Entonces sintió un vacío profundo en el estómago. No había comido nada desde aquel pastel que Marcel dejó en la mesa. Se sirvió un café muy cargado y un caldillo de mariscos que preparó con dos tarros que encontró en la cocina.
Después se tendió en la cama. Mientras en su imaginación recordaba confusamente todo lo que había sucedido con Marcel aquella noche, su cuerpo empezó a sentir extrañas inquietudes y deseos. Se levantó varias veces, caminó por toda la casa para luego volverse a tender, abrió la puerta del departamento y bajó las escaleras; pero volvió sobre sus pasos para encerrarse nuevamente en la pieza.

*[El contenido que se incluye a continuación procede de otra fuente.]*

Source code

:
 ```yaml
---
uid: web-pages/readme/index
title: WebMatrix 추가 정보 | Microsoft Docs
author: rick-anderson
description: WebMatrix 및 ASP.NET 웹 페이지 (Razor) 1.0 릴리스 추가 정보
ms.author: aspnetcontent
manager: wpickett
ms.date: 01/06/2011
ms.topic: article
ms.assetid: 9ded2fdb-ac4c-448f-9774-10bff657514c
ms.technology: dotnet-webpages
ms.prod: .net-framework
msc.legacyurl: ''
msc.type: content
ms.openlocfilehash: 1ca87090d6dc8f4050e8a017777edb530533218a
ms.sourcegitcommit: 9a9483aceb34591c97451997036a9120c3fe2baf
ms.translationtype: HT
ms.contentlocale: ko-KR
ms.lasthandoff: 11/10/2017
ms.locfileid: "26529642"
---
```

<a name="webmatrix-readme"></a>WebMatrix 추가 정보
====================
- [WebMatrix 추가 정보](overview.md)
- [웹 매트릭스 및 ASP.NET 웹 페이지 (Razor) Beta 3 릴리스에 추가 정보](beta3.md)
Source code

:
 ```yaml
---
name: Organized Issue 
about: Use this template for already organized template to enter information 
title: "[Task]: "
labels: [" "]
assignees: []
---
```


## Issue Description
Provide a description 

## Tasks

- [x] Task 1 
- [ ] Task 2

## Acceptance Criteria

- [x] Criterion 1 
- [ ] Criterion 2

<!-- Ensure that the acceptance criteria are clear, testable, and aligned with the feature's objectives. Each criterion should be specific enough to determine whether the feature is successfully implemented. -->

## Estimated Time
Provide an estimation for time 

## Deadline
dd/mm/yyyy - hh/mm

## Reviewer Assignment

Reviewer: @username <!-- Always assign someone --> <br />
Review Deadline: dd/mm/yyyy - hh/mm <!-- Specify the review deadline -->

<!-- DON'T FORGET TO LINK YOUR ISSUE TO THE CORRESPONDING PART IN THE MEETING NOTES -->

No entendía qué le pasaba; tampoco intentó comprenderlo. Simplemente esperaba, confusamente, sin saber exactamente qué.
La inquietud fue creciendo hasta que la penumbra y el silencio envolvieron nuevamente la habitación. Se metió finalmente bajo las sábanas. Fue entonces que sintió en el pasillo los pasos desgarbados de Marcel que retornaba para rubricar su triunfo sobre ella. Sin pensar en nada, sin darse cuenta de lo que hacía, se levantó de un salto y abrió la puerta antes de que él alcanzara a golpear.